Ordered cumulative contribution. These are based on item average, but they sum up to total 1.

p

Permutation \(p\)-value. Probability of getting a larger or equal average contribution in random permutation of the group factor. These area only available if permutations were used (default: not calculated).

Arguments

comm

Community data.

group

Factor describing the group structure. If this is missing or has only one level, contributions are estimated for non-grouped data and dissimilarities only show the overall heterogeneity in species abundances.

permutations

a list of control values for the permutations as returned by the function how, or the number of permutations required, or a permutation matrix where each row gives the permuted indices.

object

an object returned by simper.

ordered

Logical; Should the species be ordered by their average contribution?

digits

Number of digits in output.

parallel

Number of parallel processes or a predefined socket cluster. With parallel = 1 uses ordinary, non-parallel processing. (Not yet implemented).

...

Parameters passed to other functions. In simper the extra parameters are passed to shuffleSet if permutations are used.

Author

Eduard Szöcs and Jari Oksanen.

Details

Similarity percentage, simper (Clarke 1993) is based on the decomposition of Bray-Curtis dissimilarity index (see vegdist, designdist). The contribution of individual species \(i\) to the overall Bray-Curtis dissimilarity \(d_{jk}\) is given by

$$d_{ijk} = \frac{|x_{ij}-x_{ik}|}{\sum_{i=1}^S (x_{ij}+x_{ik})}$$

where \(x\) is the abundance of species \(i\) in sampling units \(j\) and \(k\). The overall index is the sum of the individual contributions over all \(S\) species \(d_{jk}=\sum_{i=1}^S d_{ijk}\).

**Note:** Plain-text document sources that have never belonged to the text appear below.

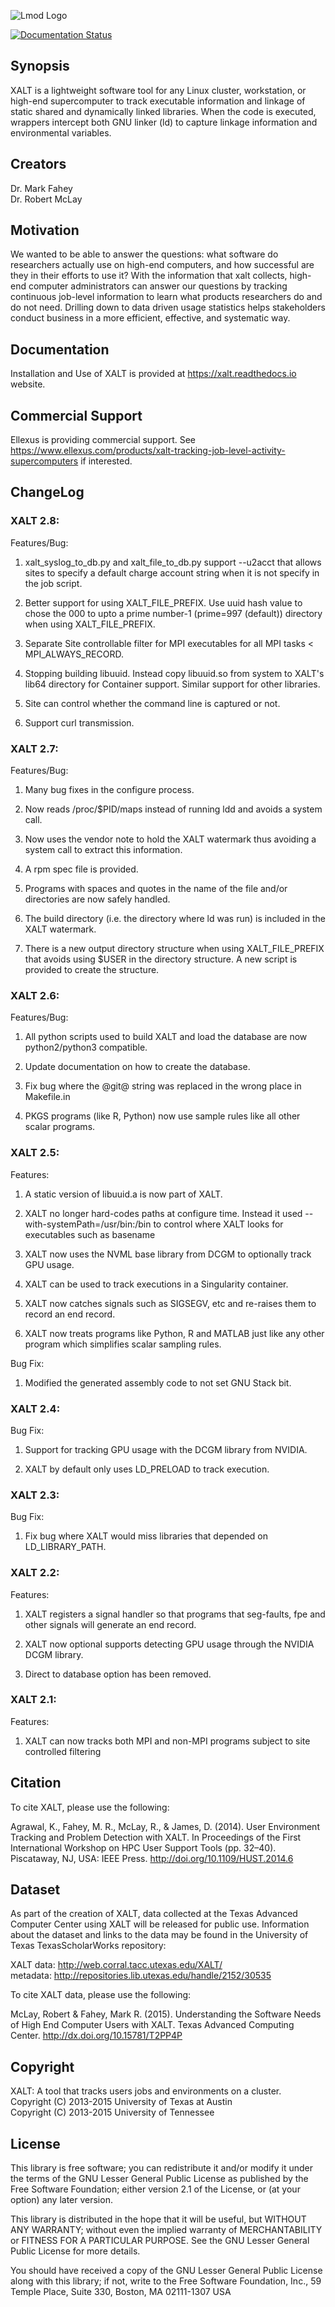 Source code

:![Lmod Logo](https://github.com/xalt/xalt/raw/master/logos/XALT_Sticker.png)

[![Documentation Status](https://readthedocs.org/projects/xalt/badge/?version=latest)](https://xalt.readthedocs.io/en/latest/?badge=latest)
## Synopsis

XALT is a lightweight software tool for any Linux cluster,
workstation, or high-end supercomputer to track executable information
and linkage of static shared and dynamically linked libraries. When
the code is executed, wrappers intercept both GNU linker (ld) to capture
linkage information and environmental variables.

## Creators

Dr. Mark Fahey  
Dr. Robert McLay

## Motivation

We wanted to be able to answer the questions: what software do
researchers actually use on high-end computers, and how successful are
they in their efforts to use it?  With the information that xalt
collects, high-end computer administrators can answer our questions by
tracking continuous job-level information to learn what products
researchers do and do not need.  Drilling down to data driven usage
statistics helps stakeholders conduct business in a more efficient,
effective, and systematic way.


## Documentation

Installation and Use of XALT is provided at https://xalt.readthedocs.io website.

## Commercial Support

Ellexus is providing commercial support.
See https://www.ellexus.com/products/xalt-tracking-job-level-activity-supercomputers if interested.

## ChangeLog

### XALT 2.8:

Features/Bug:

   1. xalt_syslog_to_db.py and xalt_file_to_db.py support --u2acct that allows sites to specify a default charge account string when it is not specify in the job script. 

   2. Better support for using XALT_FILE_PREFIX.  Use uuid hash value to chose the 000 to upto a prime number-1 (prime=997 (default)) directory when using XALT_FILE_PREFIX.

   3. Separate Site controllable filter for MPI executables for all MPI tasks < MPI_ALWAYS_RECORD.

   4. Stopping building libuuid. Instead copy libuuid.so from system to XALT's lib64 directory for Container support.  Similar support for other libraries.

   5. Site can control whether the command line is captured or not.

   6. Support curl transmission.


### XALT 2.7:

Features/Bug:

   1. Many bug fixes in the configure process.

   2. Now reads /proc/$PID/maps instead of running ldd and avoids a system call.

   3. Now uses the vendor note to hold the XALT watermark thus avoiding a system call
      to extract this information.

   4. A rpm spec file is provided.

   5. Programs with spaces and quotes in the name of the file and/or directories are now
      safely handled.

   6. The build directory (i.e. the directory where ld was run) is included in the XALT watermark.

   7. There is a new output directory structure when using XALT_FILE_PREFIX that avoids using
      $USER in the directory structure. A new script is provided to create the structure.

### XALT 2.6:

Features/Bug:

   1. All python scripts used to build XALT and load the database are now
      python2/python3 compatible.

   2. Update documentation on how to create the database.

   3. Fix bug where the @git@ string was replaced in the wrong place in Makefile.in

   4. PKGS programs (like R, Python) now use sample rules like all other scalar programs.

### XALT 2.5:

Features:
   
   1. A static version of libuuid.a is now part of XALT.

   2. XALT no longer hard-codes paths at configure time. Instead
      it used --with-systemPath=/usr/bin:/bin to control where XALT 
      looks for executables such as basename

   3. XALT now uses the NVML base library from DCGM to optionally track
      GPU usage.

   4. XALT can be used to track executions in a Singularity container.

   5. XALT now catches signals such as SIGSEGV, etc and re-raises them to
      record an end record.

   6. XALT now treats programs like Python, R and MATLAB just like any other
      program which simplifies scalar sampling rules.

Bug Fix:

   1. Modified the generated assembly code to not set GNU Stack bit.


### XALT 2.4:

Bug Fix:

   1. Support for tracking GPU usage with the DCGM library from NVIDIA.

   2. XALT by default only uses LD_PRELOAD to track execution.
   
### XALT 2.3:

Bug Fix:

   1. Fix bug where XALT would miss libraries that depended on LD_LIBRARY_PATH.
   

### XALT 2.2:

Features:

   1. XALT registers a signal handler so that programs that seg-faults, fpe
      and other signals will generate an end record.

   2. XALT now optional supports detecting GPU usage through the NVIDIA DCGM library.

   3. Direct to database option has been removed.

### XALT 2.1:

Features:

   1. XALT can now tracks both MPI and non-MPI programs subject to site controlled filtering


## Citation

To cite XALT, please use the following:

Agrawal, K., Fahey, M. R., McLay, R., & James, D. (2014). User Environment Tracking and Problem Detection with XALT. In Proceedings of the First International Workshop on HPC User Support Tools (pp. 32–40). Piscataway, NJ, USA: IEEE Press. http://doi.org/10.1109/HUST.2014.6

## Dataset

As part of the creation of XALT, data collected at the Texas Advanced
Computer Center using XALT will be released for public use.
Information about the dataset and links to the data may be found in
the University of Texas TexasScholarWorks repository:

  XALT data: http://web.corral.tacc.utexas.edu/XALT/  
  metadata: http://repositories.lib.utexas.edu/handle/2152/30535

To cite XALT data, please use the following:   

McLay, Robert & Fahey, Mark R. (2015). Understanding the Software Needs of High End Computer Users with XALT. Texas Advanced Computing Center. http://dx.doi.org/10.15781/T2PP4P

## Copyright

XALT: A tool that tracks users jobs and environments on a cluster.  
Copyright (C) 2013-2015 University of Texas at Austin  
Copyright (C) 2013-2015 University of Tennessee

## License

This library is free software; you can redistribute it and/or modify
it under the terms of the GNU Lesser General Public License as
published by the Free Software Foundation; either version 2.1 of
the License, or (at your option) any later version.

This library is distributed in the hope that it will be useful,
but WITHOUT ANY WARRANTY; without even the implied warranty of
MERCHANTABILITY or FITNESS FOR A PARTICULAR PURPOSE. See the GNU
Lesser  General Public License for more details.

You should have received a copy of the GNU Lesser General Public
License along with this library; if not, write to the Free
Software Foundation, Inc., 59 Temple Place, Suite 330,
Boston, MA 02111-1307 USA
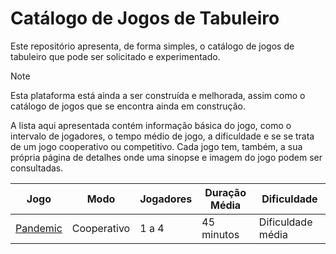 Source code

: # Catálogo de Jogos de Tabuleiro

Este repositório apresenta, de forma simples, o catálogo de jogos de tabuleiro que pode ser solicitado e experimentado.

> [!NOTE]
> Esta plataforma está ainda a ser construída e melhorada, assim como o catálogo de jogos que se encontra ainda em
> construção.


A lista aqui apresentada contém informação básica do jogo, como o intervalo de jogadores, o tempo médio de jogo,
a dificuldade e se se trata de um jogo cooperativo ou competitivo.
Cada jogo tem, também, a sua própria página de detalhes onde uma sinopse e imagem do jogo podem ser consultadas.

  | Jogo                            | Modo        | Jogadores | Duração Média | Dificuldade       |
  | ---                             | ---         | ---       | ---           | ---               |
  | [Pandemic](./games/pandemic.md) | Cooperativo | 1 a 4     | 45 minutos    | Dificuldade média |
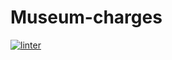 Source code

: # Museum-charges
[![linter](https://github.com/lucas-gelinas/Museum-charges/workflows/linter/badge.svg)](https://github.com/marketplace/actions/super-linter)
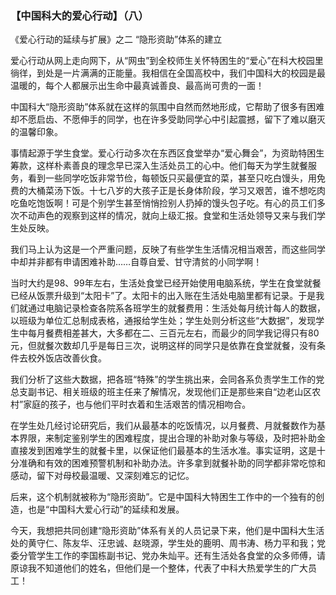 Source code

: ### 【中国科大的爱心行动】（八）

《爱心行动的延续与扩展》之二 “隐形资助”体系的建立

爱心行动从网上走向网下，从“网虫”到全校师生关怀特困生的“爱心”在科大校园里徜徉，到处是一片满满的正能量。我相信在全国高校中，我们中国科大的校园是最温暖的，每个人都展示出生命中最真诚善良、最高尚可贵的一面！

中国科大“隐形资助”体系就在这样的氛围中自然而然地形成，它帮助了很多有困难却不愿启齿、不愿伸手的同学，也在许多受助同学心中引起震撼，留下了难以磨灭的温馨印象。

事情起源于学生食堂。爱心行动多次在东西区食堂举办“爱心舞会”，为资助特困生筹款，这样朴素善良的理念早已深入生活处员工的心中。他们每天为学生就餐服务，看到一些同学吃饭非常节俭，每顿饭只买最便宜的菜，甚至只吃白馒头，用免费的大桶菜汤下饭。十七八岁的大孩子正是长身体阶段，学习又艰苦，谁不想吃肉吃鱼吃饱饭啊！可是个别学生甚至悄悄捡别人扔掉的馒头包子吃。有心的员工们多次不动声色的观察到这样的情况，就向上级汇报。食堂和生活处领导又来与我们学生处反映。

我们马上认为这是一个严重问题，反映了有些学生生活情况相当艰苦，而这些同学中却并非都有申请困难补助……自尊自爱、甘守清贫的小同学啊！

当时大约是98、99年左右，生活处食堂已经开始使用电脑系统，学生在食堂就餐已经从饭票升级到“太阳卡”了。太阳卡的出入账在生活处电脑里都有记录。于是我们就通过电脑记录检查各院系各班学生的就餐费用：生活处每月统计每人的数据，以班级为单位汇总制成表格，通报给学生处；学生处则分析这些“大数据”，发现学生中每月餐费相差甚大，大多都在二、三百元左右，而最少的同学我记得只有80元，但就餐次数却几乎是每日三次，说明这样的同学只是依靠在食堂就餐，没有条件去校外饭店改善伙食。

我们分析了这些大数据，把各班“特殊”的学生挑出来，会同各系负责学生工作的党总支副书记、相关班级的班主任来了解情况，发现他们正是那些来自“边老山区农村”家庭的孩子，也与他们平时衣着和生活艰苦的情况相吻合。

在学生处几经讨论研究后，我们从最基本的吃饭情况，以月餐费、月就餐数作为基本界限，来制定鉴别学生的困难程度，提出合理的补助对象与等级，及时把补助金直接发到困难学生的就餐卡里，以保证他们最基本的生活水准。事实证明，这是十分准确和有效的困难预警机制和补助办法。许多拿到就餐补助的同学都非常吃惊和感动，留下对母校最温暖、又深刻难忘的记忆。

后来，这个机制就被称为“隐形资助”。它是中国科大特困生工作中的一个独有的创造，也是“中国科大爱心行动”的延续和发展。

今天，我想把共同创建“隐形资助”体系有关的人员记录下来，他们是中国科大生活处的黄守仁、陈友华、汪忠诚、赵晓源，学生处的鹿明、周书涛、杨力平和我；党委分管学生工作的李国栋副书记、党办朱灿平。还有生活处各食堂的众多师傅，请原谅我不知道他们的姓名，但他们是一个整体，代表了中科大热爱学生的广大员工！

The simper functions performs pairwise comparisons of groups of sampling units and finds the contribution of each species to the average between-group Bray-Curtis dissimilarity. Although the method is called “Similarity Percentages”, it really studied dissimilarities instead of similarities (Clarke 1993).

The function displays most important species for each pair of groups. These species contribute at least to 70 % of the differences between groups. The function returns much more extensive results (including all species) which can be accessed directly from the result object (see section Value). Function summary transforms the result to a list of data frames. With argument ordered = TRUE the data frames also include the cumulative contributions and are ordered by species contribution.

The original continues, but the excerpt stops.